• Requirement: With the pictures left out, restate every entry word for word.

=== Section Start ===

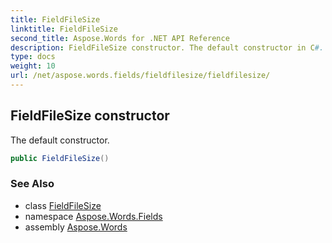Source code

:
 ```yaml
---
title: FieldFileSize
linktitle: FieldFileSize
second_title: Aspose.Words for .NET API Reference
description: FieldFileSize constructor. The default constructor in C#.
type: docs
weight: 10
url: /net/aspose.words.fields/fieldfilesize/fieldfilesize/
---
```

## FieldFileSize constructor

The default constructor.

```csharp
public FieldFileSize()
```

### See Also

* class [FieldFileSize](../)
* namespace [Aspose.Words.Fields](../../fieldfilesize/)
* assembly [Aspose.Words](../../../)
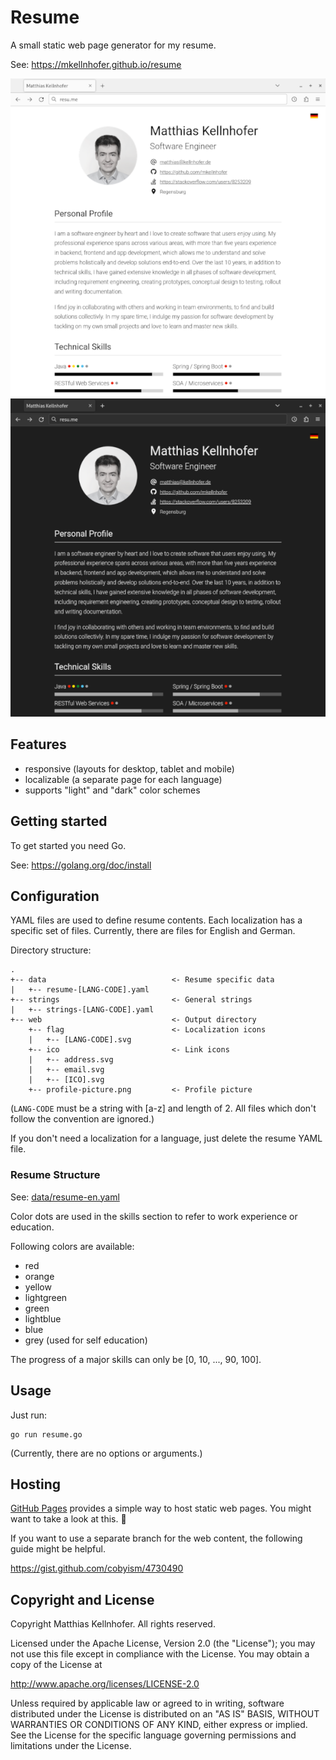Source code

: # Resume

A small static web page generator for my resume.

See: https://mkellnhofer.github.io/resume

![Screenshot](screenshot-light.png#gh-light-mode-only "Screenshot")
![Screenshot](screenshot-dark.png#gh-dark-mode-only "Screenshot")

## Features

- responsive (layouts for desktop, tablet and mobile)
- localizable (a separate page for each language)
- supports "light" and "dark" color schemes 

## Getting started

To get started you need Go.

See: https://golang.org/doc/install

## Configuration

YAML files are used to define resume contents. Each localization has a specific set of files.
Currently, there are files for English and German.

Directory structure:

```
.
+-- data                            <- Resume specific data
|   +-- resume-[LANG-CODE].yaml
+-- strings                         <- General strings
|   +-- strings-[LANG-CODE].yaml
+-- web                             <- Output directory
    +-- flag                        <- Localization icons
    |   +-- [LANG-CODE].svg
    +-- ico                         <- Link icons
    |   +-- address.svg
    |   +-- email.svg
    |   +-- [ICO].svg
    +-- profile-picture.png         <- Profile picture
```

(`LANG-CODE` must be a string with [a-z] and length of 2. All files which don't follow the
convention are ignored.)

If you don't need a localization for a language, just delete the resume YAML file.

### Resume Structure

See: [data/resume-en.yaml](data/resume-en.yaml)

Color dots are used in the skills section to refer to work experience or education.

Following colors are available:

- red
- orange
- yellow
- lightgreen
- green
- lightblue
- blue
- grey (used for self education)

The progress of a major skills can only be [0, 10, ..., 90, 100].

## Usage

Just run:

```
go run resume.go
```

(Currently, there are no options or arguments.)

## Hosting

[GitHub Pages](https://pages.github.com) provides a simple way to host static web pages. You might
want to take a look at this. &#x1F642;

If you want to use a separate branch for the web content, the following guide might be helpful.

https://gist.github.com/cobyism/4730490

## Copyright and License

Copyright Matthias Kellnhofer. All rights reserved.

Licensed under the Apache License, Version 2.0 (the "License"); you may not use this file except in
compliance with the License. You may obtain a copy of the License at

http://www.apache.org/licenses/LICENSE-2.0

Unless required by applicable law or agreed to in writing, software distributed under the License is
distributed on an "AS IS" BASIS, WITHOUT WARRANTIES OR CONDITIONS OF ANY KIND, either express or
implied. See the License for the specific language governing permissions and limitations under the
License.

=== Section End ===

• Response box:
Source code

:
 ```yaml
---
title: FieldFileSize
linktitle: FieldFileSize
second_title: Aspose.Words for .NET API Reference
description: FieldFileSize constructor. The default constructor in C#.
type: docs
weight: 10
url: /net/aspose.words.fields/fieldfilesize/fieldfilesize/
---
```

## FieldFileSize constructor

The default constructor.

```csharp
public FieldFileSize()
```

### See Also

* class [FieldFileSize](../)
* namespace [Aspose.Words.Fields](../../fieldfilesize/)
* assembly [Aspose.Words](../../../)
Source code

: # Resume

A small static web page generator for my resume.

See: https://mkellnhofer.github.io/resume

![Screenshot](screenshot-light.png#gh-light-mode-only "Screenshot")
![Screenshot](screenshot-dark.png#gh-dark-mode-only "Screenshot")

## Features

- responsive (layouts for desktop, tablet and mobile)
- localizable (a separate page for each language)
- supports "light" and "dark" color schemes 

## Getting started

To get started you need Go.

See: https://golang.org/doc/install

## Configuration

YAML files are used to define resume contents. Each localization has a specific set of files.
Currently, there are files for English and German.

Directory structure:

```
.
+-- data                            <- Resume specific data
|   +-- resume-[LANG-CODE].yaml
+-- strings                         <- General strings
|   +-- strings-[LANG-CODE].yaml
+-- web                             <- Output directory
    +-- flag                        <- Localization icons
    |   +-- [LANG-CODE].svg
    +-- ico                         <- Link icons
    |   +-- address.svg
    |   +-- email.svg
    |   +-- [ICO].svg
    +-- profile-picture.png         <- Profile picture
```

(`LANG-CODE` must be a string with [a-z] and length of 2. All files which don't follow the
convention are ignored.)

If you don't need a localization for a language, just delete the resume YAML file.

### Resume Structure

See: [data/resume-en.yaml](data/resume-en.yaml)

Color dots are used in the skills section to refer to work experience or education.

Following colors are available:

- red
- orange
- yellow
- lightgreen
- green
- lightblue
- blue
- grey (used for self education)

The progress of a major skills can only be [0, 10, ..., 90, 100].

## Usage

Just run:

```
go run resume.go
```

(Currently, there are no options or arguments.)

## Hosting

[GitHub Pages](https://pages.github.com) provides a simple way to host static web pages. You might
want to take a look at this. &#x1F642;

If you want to use a separate branch for the web content, the following guide might be helpful.

https://gist.github.com/cobyism/4730490

## Copyright and License

Copyright Matthias Kellnhofer. All rights reserved.

Licensed under the Apache License, Version 2.0 (the "License"); you may not use this file except in
compliance with the License. You may obtain a copy of the License at

http://www.apache.org/licenses/LICENSE-2.0

Unless required by applicable law or agreed to in writing, software distributed under the License is
distributed on an "AS IS" BASIS, WITHOUT WARRANTIES OR CONDITIONS OF ANY KIND, either express or
implied. See the License for the specific language governing permissions and limitations under the
License.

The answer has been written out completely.